[Opening PROVIDED DATA section]

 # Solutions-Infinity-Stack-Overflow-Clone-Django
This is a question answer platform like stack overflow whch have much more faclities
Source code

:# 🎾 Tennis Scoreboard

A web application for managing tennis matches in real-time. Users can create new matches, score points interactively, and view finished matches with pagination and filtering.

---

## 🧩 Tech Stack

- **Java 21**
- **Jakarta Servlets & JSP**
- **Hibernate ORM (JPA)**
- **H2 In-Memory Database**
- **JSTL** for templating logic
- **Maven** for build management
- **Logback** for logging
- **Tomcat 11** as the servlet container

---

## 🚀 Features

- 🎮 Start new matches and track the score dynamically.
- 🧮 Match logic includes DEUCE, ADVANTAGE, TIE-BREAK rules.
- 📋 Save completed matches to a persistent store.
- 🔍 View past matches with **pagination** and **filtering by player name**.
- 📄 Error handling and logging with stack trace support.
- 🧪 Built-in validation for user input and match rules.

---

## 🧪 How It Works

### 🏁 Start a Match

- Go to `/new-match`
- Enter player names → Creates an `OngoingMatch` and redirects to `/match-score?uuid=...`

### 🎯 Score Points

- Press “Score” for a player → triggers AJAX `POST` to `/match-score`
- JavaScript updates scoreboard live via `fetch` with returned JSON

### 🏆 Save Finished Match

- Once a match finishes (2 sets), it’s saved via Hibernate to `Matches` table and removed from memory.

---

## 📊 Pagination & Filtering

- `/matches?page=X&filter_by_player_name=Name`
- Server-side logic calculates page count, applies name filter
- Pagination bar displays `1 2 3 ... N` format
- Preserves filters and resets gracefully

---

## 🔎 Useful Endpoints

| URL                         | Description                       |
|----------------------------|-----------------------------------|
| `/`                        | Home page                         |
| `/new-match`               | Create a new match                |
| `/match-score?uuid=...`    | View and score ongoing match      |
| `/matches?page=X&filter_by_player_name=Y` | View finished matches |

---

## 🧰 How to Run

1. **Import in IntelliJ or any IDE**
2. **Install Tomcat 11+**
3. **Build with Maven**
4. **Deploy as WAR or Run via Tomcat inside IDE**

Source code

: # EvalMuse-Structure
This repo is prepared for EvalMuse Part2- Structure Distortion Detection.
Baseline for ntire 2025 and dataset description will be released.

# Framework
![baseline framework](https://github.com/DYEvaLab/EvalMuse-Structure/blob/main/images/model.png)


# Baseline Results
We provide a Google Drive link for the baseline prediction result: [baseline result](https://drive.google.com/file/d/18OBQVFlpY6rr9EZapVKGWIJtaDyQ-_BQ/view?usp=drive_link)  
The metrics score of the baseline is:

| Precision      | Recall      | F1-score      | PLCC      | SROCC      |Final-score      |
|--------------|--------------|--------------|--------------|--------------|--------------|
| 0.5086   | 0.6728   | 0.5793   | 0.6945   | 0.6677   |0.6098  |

[Closing PROVIDED DATA section]

EXERCISE OBJECTIVE: Quote the data above in full, changing nothing.

THE ANSWER:
 # Solutions-Infinity-Stack-Overflow-Clone-Django
This is a question answer platform like stack overflow whch have much more faclities
Source code

:# 🎾 Tennis Scoreboard

A web application for managing tennis matches in real-time. Users can create new matches, score points interactively, and view finished matches with pagination and filtering.

---

## 🧩 Tech Stack

- **Java 21**
- **Jakarta Servlets & JSP**
- **Hibernate ORM (JPA)**
- **H2 In-Memory Database**
- **JSTL** for templating logic
- **Maven** for build management
- **Logback** for logging
- **Tomcat 11** as the servlet container

---

## 🚀 Features

- 🎮 Start new matches and track the score dynamically.
- 🧮 Match logic includes DEUCE, ADVANTAGE, TIE-BREAK rules.
- 📋 Save completed matches to a persistent store.
- 🔍 View past matches with **pagination** and **filtering by player name**.
- 📄 Error handling and logging with stack trace support.
- 🧪 Built-in validation for user input and match rules.

---

## 🧪 How It Works

### 🏁 Start a Match

- Go to `/new-match`
- Enter player names → Creates an `OngoingMatch` and redirects to `/match-score?uuid=...`

### 🎯 Score Points

- Press “Score” for a player → triggers AJAX `POST` to `/match-score`
- JavaScript updates scoreboard live via `fetch` with returned JSON

### 🏆 Save Finished Match

- Once a match finishes (2 sets), it’s saved via Hibernate to `Matches` table and removed from memory.

---

## 📊 Pagination & Filtering

- `/matches?page=X&filter_by_player_name=Name`
- Server-side logic calculates page count, applies name filter
- Pagination bar displays `1 2 3 ... N` format
- Preserves filters and resets gracefully

---

## 🔎 Useful Endpoints

| URL                         | Description                       |
|----------------------------|-----------------------------------|
| `/`                        | Home page                         |
| `/new-match`               | Create a new match                |
| `/match-score?uuid=...`    | View and score ongoing match      |
| `/matches?page=X&filter_by_player_name=Y` | View finished matches |

---

## 🧰 How to Run

1. **Import in IntelliJ or any IDE**
2. **Install Tomcat 11+**
3. **Build with Maven**
4. **Deploy as WAR or Run via Tomcat inside IDE**

Source code

: # EvalMuse-Structure
This repo is prepared for EvalMuse Part2- Structure Distortion Detection.
Baseline for ntire 2025 and dataset description will be released.

# Framework
![baseline framework](https://github.com/DYEvaLab/EvalMuse-Structure/blob/main/images/model.png)


# Baseline Results
We provide a Google Drive link for the baseline prediction result: [baseline result](https://drive.google.com/file/d/18OBQVFlpY6rr9EZapVKGWIJtaDyQ-_BQ/view?usp=drive_link)  
The metrics score of the baseline is:

| Precision      | Recall      | F1-score      | PLCC      | SROCC      |Final-score      |
|--------------|--------------|--------------|--------------|--------------|--------------|
| 0.5086   | 0.6728   | 0.5793   | 0.6945   | 0.6677   |0.6098  |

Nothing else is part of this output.